I have never read anything about this until tonight. Say you are doing a house wash and the customer is inside… they or someone in the house takes a shower or does a load of laundry. This will effect the GPM and/or pressure coming out of the water spigot that is connected to your pressure washer. This can cause your pump to work harder than it needs to.
Is there anything you can do to avoid this situation besides nicely informing your customers not to take a shower or do laundry while the house wash is going on because it can cause the pressure washer to not get good water flow thus a lousy house wash?
Weird… I have literally never heard or read about this until tonight and it seems to make sense. I did the search engine and I did find ONE post where someone mentioned this.
EDIT: I have a direct drive 4gpm machine. No buffer tank. No room in my SUV. Gotta start somewhere but plan on getting a trailer down the road once I have money coming in.
95% of the guys here run their machines off a buffer tank, for this very reason. It’s not talked about very often, because it is just a fundamental part of a professional power washing setup.
Do a bucket test on every job until you get your buffer tank setup, to ensure you’ve got more than 4gpm of flow.
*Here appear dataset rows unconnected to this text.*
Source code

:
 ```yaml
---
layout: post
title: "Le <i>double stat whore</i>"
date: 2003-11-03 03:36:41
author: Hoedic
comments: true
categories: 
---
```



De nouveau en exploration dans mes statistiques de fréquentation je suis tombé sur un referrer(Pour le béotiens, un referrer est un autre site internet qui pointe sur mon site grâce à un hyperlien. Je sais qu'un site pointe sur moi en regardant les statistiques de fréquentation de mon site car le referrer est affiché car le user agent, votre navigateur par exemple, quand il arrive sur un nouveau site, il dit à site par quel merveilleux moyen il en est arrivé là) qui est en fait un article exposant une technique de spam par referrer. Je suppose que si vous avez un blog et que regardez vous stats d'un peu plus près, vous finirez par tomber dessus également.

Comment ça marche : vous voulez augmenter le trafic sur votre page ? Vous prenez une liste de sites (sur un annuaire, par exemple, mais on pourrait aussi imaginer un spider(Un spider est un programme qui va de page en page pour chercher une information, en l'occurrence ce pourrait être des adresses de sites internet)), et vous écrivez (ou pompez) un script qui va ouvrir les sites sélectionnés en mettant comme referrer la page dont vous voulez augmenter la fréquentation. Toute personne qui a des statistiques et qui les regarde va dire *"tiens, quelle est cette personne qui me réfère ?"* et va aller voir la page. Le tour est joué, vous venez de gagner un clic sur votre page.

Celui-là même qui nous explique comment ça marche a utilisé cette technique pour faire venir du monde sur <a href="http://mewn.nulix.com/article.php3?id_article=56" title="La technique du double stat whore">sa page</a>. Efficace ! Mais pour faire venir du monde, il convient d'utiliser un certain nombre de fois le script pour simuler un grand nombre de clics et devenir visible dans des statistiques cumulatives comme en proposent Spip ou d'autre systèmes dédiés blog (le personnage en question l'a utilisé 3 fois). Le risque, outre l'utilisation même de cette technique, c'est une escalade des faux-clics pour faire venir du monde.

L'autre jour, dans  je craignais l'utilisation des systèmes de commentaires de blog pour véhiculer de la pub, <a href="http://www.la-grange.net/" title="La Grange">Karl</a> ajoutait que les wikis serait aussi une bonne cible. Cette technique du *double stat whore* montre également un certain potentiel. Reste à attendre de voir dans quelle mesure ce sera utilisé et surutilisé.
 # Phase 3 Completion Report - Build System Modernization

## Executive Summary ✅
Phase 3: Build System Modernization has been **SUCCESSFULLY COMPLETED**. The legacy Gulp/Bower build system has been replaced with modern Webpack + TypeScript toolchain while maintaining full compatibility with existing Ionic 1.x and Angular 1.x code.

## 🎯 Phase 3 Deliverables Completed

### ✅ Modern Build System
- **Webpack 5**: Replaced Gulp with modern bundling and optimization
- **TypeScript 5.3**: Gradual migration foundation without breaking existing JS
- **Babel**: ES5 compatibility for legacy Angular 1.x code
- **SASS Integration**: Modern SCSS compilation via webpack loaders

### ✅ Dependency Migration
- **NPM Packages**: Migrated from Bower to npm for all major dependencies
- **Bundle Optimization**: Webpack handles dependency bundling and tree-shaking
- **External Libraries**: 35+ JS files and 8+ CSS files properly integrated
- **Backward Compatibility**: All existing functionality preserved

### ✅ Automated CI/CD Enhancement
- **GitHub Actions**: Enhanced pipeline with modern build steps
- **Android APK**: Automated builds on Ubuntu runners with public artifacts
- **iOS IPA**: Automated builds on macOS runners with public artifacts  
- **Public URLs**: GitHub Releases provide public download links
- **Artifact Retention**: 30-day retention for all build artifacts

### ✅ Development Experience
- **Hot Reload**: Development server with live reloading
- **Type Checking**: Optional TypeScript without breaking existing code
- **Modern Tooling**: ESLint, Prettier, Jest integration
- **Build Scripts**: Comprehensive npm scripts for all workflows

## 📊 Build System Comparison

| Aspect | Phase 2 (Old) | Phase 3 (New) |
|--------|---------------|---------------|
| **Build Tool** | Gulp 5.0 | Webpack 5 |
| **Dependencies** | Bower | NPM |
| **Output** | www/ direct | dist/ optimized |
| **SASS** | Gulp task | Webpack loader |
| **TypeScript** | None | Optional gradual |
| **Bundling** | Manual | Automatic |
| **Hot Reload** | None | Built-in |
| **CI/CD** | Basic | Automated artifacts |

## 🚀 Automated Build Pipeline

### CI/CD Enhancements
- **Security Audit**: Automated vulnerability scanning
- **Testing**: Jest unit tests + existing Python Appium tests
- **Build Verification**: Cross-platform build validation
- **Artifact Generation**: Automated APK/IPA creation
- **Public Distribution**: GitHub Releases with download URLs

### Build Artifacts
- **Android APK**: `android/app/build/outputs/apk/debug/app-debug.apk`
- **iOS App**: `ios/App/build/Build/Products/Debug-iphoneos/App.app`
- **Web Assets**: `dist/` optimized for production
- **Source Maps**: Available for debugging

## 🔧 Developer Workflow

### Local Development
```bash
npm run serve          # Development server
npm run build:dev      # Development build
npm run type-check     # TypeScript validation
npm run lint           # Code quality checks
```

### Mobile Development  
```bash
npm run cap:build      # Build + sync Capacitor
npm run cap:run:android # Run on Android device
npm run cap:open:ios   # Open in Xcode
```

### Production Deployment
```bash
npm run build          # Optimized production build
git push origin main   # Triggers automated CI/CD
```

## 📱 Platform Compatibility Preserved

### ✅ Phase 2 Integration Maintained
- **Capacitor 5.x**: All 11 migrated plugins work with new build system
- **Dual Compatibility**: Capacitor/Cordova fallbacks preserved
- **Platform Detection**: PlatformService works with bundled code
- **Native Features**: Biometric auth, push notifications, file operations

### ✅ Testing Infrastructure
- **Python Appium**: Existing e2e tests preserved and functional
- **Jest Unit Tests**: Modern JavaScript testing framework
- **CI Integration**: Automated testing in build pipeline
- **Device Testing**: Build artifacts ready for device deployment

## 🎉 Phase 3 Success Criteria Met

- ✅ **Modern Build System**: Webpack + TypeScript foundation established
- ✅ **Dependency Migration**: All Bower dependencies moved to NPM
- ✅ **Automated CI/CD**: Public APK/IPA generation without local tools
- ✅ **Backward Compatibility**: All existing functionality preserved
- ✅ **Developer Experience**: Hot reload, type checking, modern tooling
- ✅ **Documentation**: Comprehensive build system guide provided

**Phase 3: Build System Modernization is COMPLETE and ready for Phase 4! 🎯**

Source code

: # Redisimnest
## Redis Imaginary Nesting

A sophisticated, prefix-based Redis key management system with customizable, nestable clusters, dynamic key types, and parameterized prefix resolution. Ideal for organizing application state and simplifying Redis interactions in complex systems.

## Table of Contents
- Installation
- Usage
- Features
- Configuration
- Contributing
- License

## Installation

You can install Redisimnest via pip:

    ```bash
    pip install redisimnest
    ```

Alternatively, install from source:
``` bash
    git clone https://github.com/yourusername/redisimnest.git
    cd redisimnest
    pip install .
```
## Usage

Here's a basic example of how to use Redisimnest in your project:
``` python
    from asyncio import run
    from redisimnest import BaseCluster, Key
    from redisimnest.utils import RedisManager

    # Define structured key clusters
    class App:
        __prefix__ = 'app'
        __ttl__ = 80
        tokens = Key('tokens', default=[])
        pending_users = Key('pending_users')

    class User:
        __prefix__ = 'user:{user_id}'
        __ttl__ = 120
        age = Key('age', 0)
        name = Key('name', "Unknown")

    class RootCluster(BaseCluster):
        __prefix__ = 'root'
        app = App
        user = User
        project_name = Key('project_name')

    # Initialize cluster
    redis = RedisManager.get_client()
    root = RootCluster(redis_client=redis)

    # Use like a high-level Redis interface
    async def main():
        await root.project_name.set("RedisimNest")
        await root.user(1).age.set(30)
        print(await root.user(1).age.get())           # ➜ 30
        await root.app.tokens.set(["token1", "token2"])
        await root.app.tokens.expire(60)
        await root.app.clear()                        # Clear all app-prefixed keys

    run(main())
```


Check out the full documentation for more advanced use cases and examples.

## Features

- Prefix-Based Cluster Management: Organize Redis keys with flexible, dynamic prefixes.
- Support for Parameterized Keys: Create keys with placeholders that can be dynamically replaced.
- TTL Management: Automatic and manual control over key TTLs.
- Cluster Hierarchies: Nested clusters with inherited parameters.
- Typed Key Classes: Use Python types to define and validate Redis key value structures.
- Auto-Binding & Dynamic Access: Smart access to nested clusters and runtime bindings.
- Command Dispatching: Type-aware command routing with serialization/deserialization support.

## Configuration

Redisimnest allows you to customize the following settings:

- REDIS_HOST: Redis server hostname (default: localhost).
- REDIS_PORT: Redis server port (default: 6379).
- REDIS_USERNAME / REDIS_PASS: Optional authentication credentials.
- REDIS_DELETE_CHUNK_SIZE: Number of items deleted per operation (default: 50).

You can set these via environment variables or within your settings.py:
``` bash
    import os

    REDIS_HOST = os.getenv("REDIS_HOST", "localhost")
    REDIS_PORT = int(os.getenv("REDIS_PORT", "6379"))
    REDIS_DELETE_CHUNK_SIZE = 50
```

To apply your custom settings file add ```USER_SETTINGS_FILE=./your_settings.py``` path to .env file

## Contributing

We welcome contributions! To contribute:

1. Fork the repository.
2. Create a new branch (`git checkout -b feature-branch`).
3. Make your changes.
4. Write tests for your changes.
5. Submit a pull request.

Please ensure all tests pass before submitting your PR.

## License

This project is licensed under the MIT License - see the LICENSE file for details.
If the spigot puts out less than 5.5 gpm, explicitly explain to the customer not to use their water while you are washing. Put it in your pre-service checklist, and remind them when you get on site.
If you don’t have enough flow to the pump . It won’t make your machine work harder it will cavitate your pump. This will smoke your pump in a few different ways . I would advise your customers before you start working. At least until you can upgrade
Shut down machine. Re-do bucket test to confirm that’s your problem, and that your machine isn’t just acting up.
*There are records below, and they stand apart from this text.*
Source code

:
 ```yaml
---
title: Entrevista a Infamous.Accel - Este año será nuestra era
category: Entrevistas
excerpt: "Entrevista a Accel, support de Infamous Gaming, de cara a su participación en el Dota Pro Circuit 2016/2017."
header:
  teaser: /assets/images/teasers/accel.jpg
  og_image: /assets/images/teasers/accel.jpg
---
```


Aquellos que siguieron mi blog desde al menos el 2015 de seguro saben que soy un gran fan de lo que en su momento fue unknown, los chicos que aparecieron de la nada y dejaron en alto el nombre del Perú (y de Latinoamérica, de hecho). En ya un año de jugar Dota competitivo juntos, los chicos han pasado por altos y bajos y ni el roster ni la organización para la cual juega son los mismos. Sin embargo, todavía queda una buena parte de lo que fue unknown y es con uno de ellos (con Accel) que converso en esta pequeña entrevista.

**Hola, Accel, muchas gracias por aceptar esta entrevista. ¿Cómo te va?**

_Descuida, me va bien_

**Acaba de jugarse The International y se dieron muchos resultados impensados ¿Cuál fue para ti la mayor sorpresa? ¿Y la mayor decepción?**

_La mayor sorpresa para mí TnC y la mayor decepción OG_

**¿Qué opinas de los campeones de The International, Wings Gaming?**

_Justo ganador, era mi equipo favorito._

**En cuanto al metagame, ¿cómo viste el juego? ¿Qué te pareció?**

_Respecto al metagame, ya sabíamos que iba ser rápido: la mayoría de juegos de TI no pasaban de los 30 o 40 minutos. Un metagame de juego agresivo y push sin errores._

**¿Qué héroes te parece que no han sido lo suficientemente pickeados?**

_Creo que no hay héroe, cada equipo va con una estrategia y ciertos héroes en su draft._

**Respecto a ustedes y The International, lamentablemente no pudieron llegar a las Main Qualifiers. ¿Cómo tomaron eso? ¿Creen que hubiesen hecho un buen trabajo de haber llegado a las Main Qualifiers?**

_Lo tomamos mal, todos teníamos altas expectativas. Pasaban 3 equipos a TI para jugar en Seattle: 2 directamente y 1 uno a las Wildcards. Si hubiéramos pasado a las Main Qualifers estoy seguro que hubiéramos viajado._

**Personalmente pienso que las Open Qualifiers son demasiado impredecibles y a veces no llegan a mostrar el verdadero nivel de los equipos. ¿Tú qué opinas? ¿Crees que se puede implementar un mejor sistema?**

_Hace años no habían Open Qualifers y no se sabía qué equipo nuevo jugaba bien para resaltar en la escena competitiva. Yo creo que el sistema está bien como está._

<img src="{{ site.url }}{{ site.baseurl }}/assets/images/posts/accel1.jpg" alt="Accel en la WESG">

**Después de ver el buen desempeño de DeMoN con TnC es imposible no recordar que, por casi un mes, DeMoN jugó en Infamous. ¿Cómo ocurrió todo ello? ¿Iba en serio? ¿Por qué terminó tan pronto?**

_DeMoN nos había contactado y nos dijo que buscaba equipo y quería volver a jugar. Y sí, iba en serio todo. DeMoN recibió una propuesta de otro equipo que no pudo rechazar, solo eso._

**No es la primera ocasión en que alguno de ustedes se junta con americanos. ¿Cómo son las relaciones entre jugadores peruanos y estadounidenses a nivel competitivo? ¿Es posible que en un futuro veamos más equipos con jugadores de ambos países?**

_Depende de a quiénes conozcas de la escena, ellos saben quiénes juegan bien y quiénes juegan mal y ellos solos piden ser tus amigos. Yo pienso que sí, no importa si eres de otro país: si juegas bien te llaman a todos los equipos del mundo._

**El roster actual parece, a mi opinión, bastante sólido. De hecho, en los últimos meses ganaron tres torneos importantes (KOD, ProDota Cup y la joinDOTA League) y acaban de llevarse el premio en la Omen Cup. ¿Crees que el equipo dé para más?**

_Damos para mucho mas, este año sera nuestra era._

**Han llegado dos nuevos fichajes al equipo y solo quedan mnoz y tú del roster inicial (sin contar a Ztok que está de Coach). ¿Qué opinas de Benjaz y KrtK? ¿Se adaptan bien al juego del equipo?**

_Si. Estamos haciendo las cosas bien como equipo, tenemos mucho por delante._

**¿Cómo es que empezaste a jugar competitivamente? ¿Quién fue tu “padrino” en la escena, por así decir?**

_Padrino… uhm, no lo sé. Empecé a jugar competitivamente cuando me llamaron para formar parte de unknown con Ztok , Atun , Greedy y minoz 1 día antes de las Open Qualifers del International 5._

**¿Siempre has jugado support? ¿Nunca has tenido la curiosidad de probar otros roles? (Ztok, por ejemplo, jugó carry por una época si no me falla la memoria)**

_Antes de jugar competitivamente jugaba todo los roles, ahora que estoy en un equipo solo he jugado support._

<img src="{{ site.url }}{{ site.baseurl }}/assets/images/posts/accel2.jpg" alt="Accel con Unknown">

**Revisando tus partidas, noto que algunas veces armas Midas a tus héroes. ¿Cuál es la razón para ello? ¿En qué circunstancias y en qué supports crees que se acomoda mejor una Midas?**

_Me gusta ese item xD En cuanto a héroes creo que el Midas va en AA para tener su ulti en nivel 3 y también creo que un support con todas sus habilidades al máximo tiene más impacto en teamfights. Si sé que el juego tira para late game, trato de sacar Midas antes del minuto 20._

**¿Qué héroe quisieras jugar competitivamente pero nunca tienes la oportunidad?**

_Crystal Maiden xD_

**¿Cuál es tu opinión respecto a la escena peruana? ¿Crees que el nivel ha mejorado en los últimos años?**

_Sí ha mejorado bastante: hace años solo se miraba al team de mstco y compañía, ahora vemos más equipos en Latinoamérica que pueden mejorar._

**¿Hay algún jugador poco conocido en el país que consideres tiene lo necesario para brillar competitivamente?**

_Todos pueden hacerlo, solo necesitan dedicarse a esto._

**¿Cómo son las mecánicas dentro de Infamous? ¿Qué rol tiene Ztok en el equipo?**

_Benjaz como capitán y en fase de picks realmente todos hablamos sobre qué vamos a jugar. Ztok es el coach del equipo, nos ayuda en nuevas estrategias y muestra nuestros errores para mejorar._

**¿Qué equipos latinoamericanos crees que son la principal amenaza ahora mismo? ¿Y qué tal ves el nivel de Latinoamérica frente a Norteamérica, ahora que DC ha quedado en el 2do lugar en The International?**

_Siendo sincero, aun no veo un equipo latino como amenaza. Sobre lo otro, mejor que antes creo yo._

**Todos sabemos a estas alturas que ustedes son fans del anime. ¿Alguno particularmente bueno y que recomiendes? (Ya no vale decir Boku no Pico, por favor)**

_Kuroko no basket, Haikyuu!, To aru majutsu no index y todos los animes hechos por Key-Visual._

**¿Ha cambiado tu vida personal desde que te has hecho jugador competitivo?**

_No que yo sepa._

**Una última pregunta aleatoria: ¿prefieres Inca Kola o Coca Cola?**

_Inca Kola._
From there, I’m not sure what I would do. Probably knock on the door, but not so loudly that they think it’s the police or some kind of emergency and rush to the door in a towel, lol.
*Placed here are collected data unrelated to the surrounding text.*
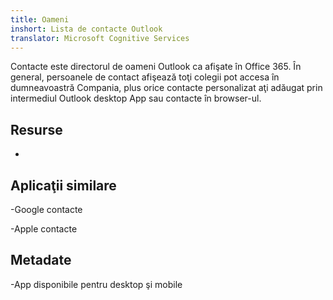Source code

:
```yaml
---
title: Oameni
inshort: Lista de contacte Outlook
translator: Microsoft Cognitive Services
---
```


Contacte este directorul de oameni Outlook ca afişate în Office 365.
În general, persoanele de contact afişează toţi colegii pot accesa în dumneavoastră
Compania, plus orice contacte personalizat aţi adăugat prin intermediul Outlook desktop
App sau contacte în browser-ul.

Resurse
---------

-   

Aplicaţii similare
--------------------

-Google contacte

-Apple contacte

Metadate
--------

-App disponibile pentru desktop şi mobile


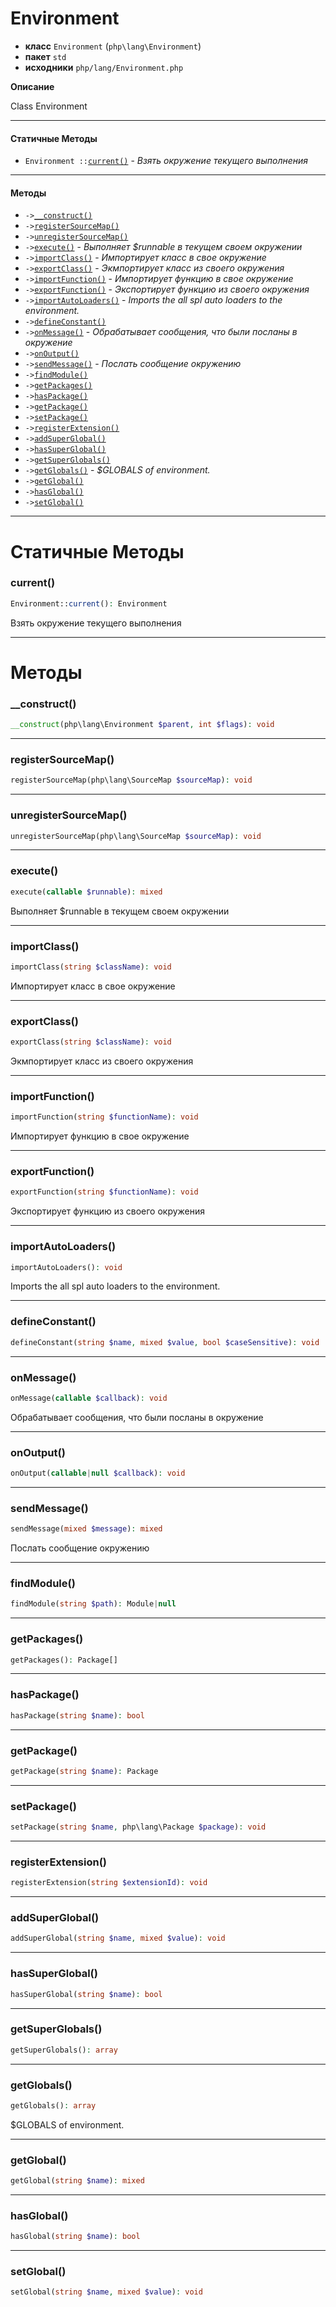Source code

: # Environment

- **класс** `Environment` (`php\lang\Environment`)
- **пакет** `std`
- **исходники** `php/lang/Environment.php`

**Описание**

Class Environment

---

#### Статичные Методы

- `Environment ::`[`current()`](#method-current) - _Взять окружение текущего выполнения_

---

#### Методы

- `->`[`__construct()`](#method-__construct)
- `->`[`registerSourceMap()`](#method-registersourcemap)
- `->`[`unregisterSourceMap()`](#method-unregistersourcemap)
- `->`[`execute()`](#method-execute) - _Выполняет $runnable в текущем своем окружении_
- `->`[`importClass()`](#method-importclass) - _Импортирует класс в свое окружение_
- `->`[`exportClass()`](#method-exportclass) - _Экмпортирует класс из своего окружения_
- `->`[`importFunction()`](#method-importfunction) - _Импортирует функцию в свое окружение_
- `->`[`exportFunction()`](#method-exportfunction) - _Экспортирует функцию из своего окружения_
- `->`[`importAutoLoaders()`](#method-importautoloaders) - _Imports the all spl auto loaders to the environment._
- `->`[`defineConstant()`](#method-defineconstant)
- `->`[`onMessage()`](#method-onmessage) - _Обрабатывает сообщения, что были посланы в окружение_
- `->`[`onOutput()`](#method-onoutput)
- `->`[`sendMessage()`](#method-sendmessage) - _Послать сообщение окружению_
- `->`[`findModule()`](#method-findmodule)
- `->`[`getPackages()`](#method-getpackages)
- `->`[`hasPackage()`](#method-haspackage)
- `->`[`getPackage()`](#method-getpackage)
- `->`[`setPackage()`](#method-setpackage)
- `->`[`registerExtension()`](#method-registerextension)
- `->`[`addSuperGlobal()`](#method-addsuperglobal)
- `->`[`hasSuperGlobal()`](#method-hassuperglobal)
- `->`[`getSuperGlobals()`](#method-getsuperglobals)
- `->`[`getGlobals()`](#method-getglobals) - _$GLOBALS of environment._
- `->`[`getGlobal()`](#method-getglobal)
- `->`[`hasGlobal()`](#method-hasglobal)
- `->`[`setGlobal()`](#method-setglobal)

---
# Статичные Методы

<a name="method-current"></a>

### current()
```php
Environment::current(): Environment
```
Взять окружение текущего выполнения

---
# Методы

<a name="method-__construct"></a>

### __construct()
```php
__construct(php\lang\Environment $parent, int $flags): void
```

---

<a name="method-registersourcemap"></a>

### registerSourceMap()
```php
registerSourceMap(php\lang\SourceMap $sourceMap): void
```

---

<a name="method-unregistersourcemap"></a>

### unregisterSourceMap()
```php
unregisterSourceMap(php\lang\SourceMap $sourceMap): void
```

---

<a name="method-execute"></a>

### execute()
```php
execute(callable $runnable): mixed
```
Выполняет $runnable в текущем своем окружении

---

<a name="method-importclass"></a>

### importClass()
```php
importClass(string $className): void
```
Импортирует класс в свое окружение

---

<a name="method-exportclass"></a>

### exportClass()
```php
exportClass(string $className): void
```
Экмпортирует класс из своего окружения

---

<a name="method-importfunction"></a>

### importFunction()
```php
importFunction(string $functionName): void
```
Импортирует функцию в свое окружение

---

<a name="method-exportfunction"></a>

### exportFunction()
```php
exportFunction(string $functionName): void
```
Экспортирует функцию из своего окружения

---

<a name="method-importautoloaders"></a>

### importAutoLoaders()
```php
importAutoLoaders(): void
```
Imports the all spl auto loaders to the environment.

---

<a name="method-defineconstant"></a>

### defineConstant()
```php
defineConstant(string $name, mixed $value, bool $caseSensitive): void
```

---

<a name="method-onmessage"></a>

### onMessage()
```php
onMessage(callable $callback): void
```
Обрабатывает сообщения, что были посланы в окружение

---

<a name="method-onoutput"></a>

### onOutput()
```php
onOutput(callable|null $callback): void
```

---

<a name="method-sendmessage"></a>

### sendMessage()
```php
sendMessage(mixed $message): mixed
```
Послать сообщение окружению

---

<a name="method-findmodule"></a>

### findModule()
```php
findModule(string $path): Module|null
```

---

<a name="method-getpackages"></a>

### getPackages()
```php
getPackages(): Package[]
```

---

<a name="method-haspackage"></a>

### hasPackage()
```php
hasPackage(string $name): bool
```

---

<a name="method-getpackage"></a>

### getPackage()
```php
getPackage(string $name): Package
```

---

<a name="method-setpackage"></a>

### setPackage()
```php
setPackage(string $name, php\lang\Package $package): void
```

---

<a name="method-registerextension"></a>

### registerExtension()
```php
registerExtension(string $extensionId): void
```

---

<a name="method-addsuperglobal"></a>

### addSuperGlobal()
```php
addSuperGlobal(string $name, mixed $value): void
```

---

<a name="method-hassuperglobal"></a>

### hasSuperGlobal()
```php
hasSuperGlobal(string $name): bool
```

---

<a name="method-getsuperglobals"></a>

### getSuperGlobals()
```php
getSuperGlobals(): array
```

---

<a name="method-getglobals"></a>

### getGlobals()
```php
getGlobals(): array
```
$GLOBALS of environment.

---

<a name="method-getglobal"></a>

### getGlobal()
```php
getGlobal(string $name): mixed
```

---

<a name="method-hasglobal"></a>

### hasGlobal()
```php
hasGlobal(string $name): bool
```

---

<a name="method-setglobal"></a>

### setGlobal()
```php
setGlobal(string $name, mixed $value): void
```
-Refrain from showering, doing laundry, or running dish washer while house wash is being completed. Doing so will cause a sudden drop in water pressure making pressure washing equipment not work at its full capacity resulting in a poor quality house wash.
It might be the sleep debt talking, but I rolled my eyes and chuckled at the first few words, “Refrain from showering…”
I think if you changed the wording around a bit, it could be simplified and more straightforward. But I don’t have the brainpower at the moment to help with that.
I washed about 100 houses last year with a 4gpm machine with no buffer tank. Only one house was on a well…I never did do a bucket test either…I was new and didn’t know. No damage to the pump…it does depend on where you live but most houses will put out 4-6gpm. But all it takes is one house putting out 3-4gpm and people doing laundry/shower…and your pump is done. As stated above…adding anything like “don’t take a shower during house wash” looks totally unprofessional bro.
I had a job in this retirement community, al these small tight packed houses, I had a machine similar to yours.
I was doing some flat work with a SF, everything was going fine then all of a sudden my SF starts to slow down a LOT. So I went to check everything out. Everything checked out, started again was good for 20 seconds then slowed down again.
I went to the customer and said I had an issue with my machinery and would have to go get it checked out, right then she asked if her putting the washing machine on may have anything to do with it, I said I dunno, lets see, so she shut it off and I tried again and it worked fine. Apparently these houses had a limit on the GPM flowing and the laundry was closer to the source than the external tap so the washing got all the water.